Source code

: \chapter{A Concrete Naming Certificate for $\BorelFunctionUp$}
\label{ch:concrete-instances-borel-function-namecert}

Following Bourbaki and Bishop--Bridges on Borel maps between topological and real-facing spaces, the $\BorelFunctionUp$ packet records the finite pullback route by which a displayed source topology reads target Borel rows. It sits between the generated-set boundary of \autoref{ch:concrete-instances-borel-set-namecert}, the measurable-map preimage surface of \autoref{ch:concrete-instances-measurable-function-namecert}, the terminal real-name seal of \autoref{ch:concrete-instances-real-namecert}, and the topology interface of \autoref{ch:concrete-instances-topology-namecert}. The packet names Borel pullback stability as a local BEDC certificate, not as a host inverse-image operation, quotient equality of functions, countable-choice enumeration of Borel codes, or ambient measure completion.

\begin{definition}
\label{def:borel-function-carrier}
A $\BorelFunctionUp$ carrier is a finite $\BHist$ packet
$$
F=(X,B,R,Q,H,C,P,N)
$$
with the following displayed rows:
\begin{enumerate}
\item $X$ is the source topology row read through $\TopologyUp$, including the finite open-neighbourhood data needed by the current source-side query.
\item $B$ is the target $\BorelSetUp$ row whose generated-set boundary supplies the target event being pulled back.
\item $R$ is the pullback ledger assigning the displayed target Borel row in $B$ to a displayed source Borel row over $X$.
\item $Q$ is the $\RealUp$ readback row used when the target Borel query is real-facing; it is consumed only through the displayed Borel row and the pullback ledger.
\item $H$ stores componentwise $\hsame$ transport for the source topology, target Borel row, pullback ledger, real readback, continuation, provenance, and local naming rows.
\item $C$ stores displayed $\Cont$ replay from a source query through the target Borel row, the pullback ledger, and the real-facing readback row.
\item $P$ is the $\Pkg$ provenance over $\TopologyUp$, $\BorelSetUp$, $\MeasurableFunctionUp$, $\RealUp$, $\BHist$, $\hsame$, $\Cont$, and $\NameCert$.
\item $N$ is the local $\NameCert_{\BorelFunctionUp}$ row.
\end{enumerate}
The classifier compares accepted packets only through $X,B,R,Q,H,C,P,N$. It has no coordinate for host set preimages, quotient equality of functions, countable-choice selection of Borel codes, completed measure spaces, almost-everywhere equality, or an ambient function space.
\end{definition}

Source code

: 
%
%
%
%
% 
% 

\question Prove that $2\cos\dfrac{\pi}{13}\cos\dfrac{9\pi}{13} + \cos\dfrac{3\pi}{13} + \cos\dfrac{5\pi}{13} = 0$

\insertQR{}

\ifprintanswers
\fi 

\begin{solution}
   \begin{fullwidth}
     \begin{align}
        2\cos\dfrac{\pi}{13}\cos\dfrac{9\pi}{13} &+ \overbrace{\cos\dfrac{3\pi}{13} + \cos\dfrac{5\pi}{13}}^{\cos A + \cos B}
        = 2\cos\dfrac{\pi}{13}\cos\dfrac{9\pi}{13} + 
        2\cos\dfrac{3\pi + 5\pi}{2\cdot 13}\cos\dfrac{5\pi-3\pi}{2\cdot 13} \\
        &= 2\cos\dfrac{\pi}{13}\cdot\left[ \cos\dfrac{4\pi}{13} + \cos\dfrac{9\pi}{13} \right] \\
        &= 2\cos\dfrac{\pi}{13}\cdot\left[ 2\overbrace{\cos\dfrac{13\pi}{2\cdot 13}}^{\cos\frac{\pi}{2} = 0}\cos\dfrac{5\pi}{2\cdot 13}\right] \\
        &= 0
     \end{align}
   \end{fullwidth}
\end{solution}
★ ★ ★
Give the lines exactly as they stand, from the line with "is the local" through the end of the material.

\item $N$ is the local $\NameCert_{\BorelFunctionUp}$ row.
\end{enumerate}
The classifier compares accepted packets only through $X,B,R,Q,H,C,P,N$. It has no coordinate for host set preimages, quotient equality of functions, countable-choice selection of Borel codes, completed measure spaces, almost-everywhere equality, or an ambient function space.
\end{definition}

Source code

: 
%
%
%
%
% 
% 

\question Prove that $2\cos\dfrac{\pi}{13}\cos\dfrac{9\pi}{13} + \cos\dfrac{3\pi}{13} + \cos\dfrac{5\pi}{13} = 0$

\insertQR{}

\ifprintanswers
\fi 

\begin{solution}
   \begin{fullwidth}
     \begin{align}
        2\cos\dfrac{\pi}{13}\cos\dfrac{9\pi}{13} &+ \overbrace{\cos\dfrac{3\pi}{13} + \cos\dfrac{5\pi}{13}}^{\cos A + \cos B}
        = 2\cos\dfrac{\pi}{13}\cos\dfrac{9\pi}{13} + 
        2\cos\dfrac{3\pi + 5\pi}{2\cdot 13}\cos\dfrac{5\pi-3\pi}{2\cdot 13} \\
        &= 2\cos\dfrac{\pi}{13}\cdot\left[ \cos\dfrac{4\pi}{13} + \cos\dfrac{9\pi}{13} \right] \\
        &= 2\cos\dfrac{\pi}{13}\cdot\left[ 2\overbrace{\cos\dfrac{13\pi}{2\cdot 13}}^{\cos\frac{\pi}{2} = 0}\cos\dfrac{5\pi}{2\cdot 13}\right] \\
        &= 0
     \end{align}
   \end{fullwidth}
\end{solution}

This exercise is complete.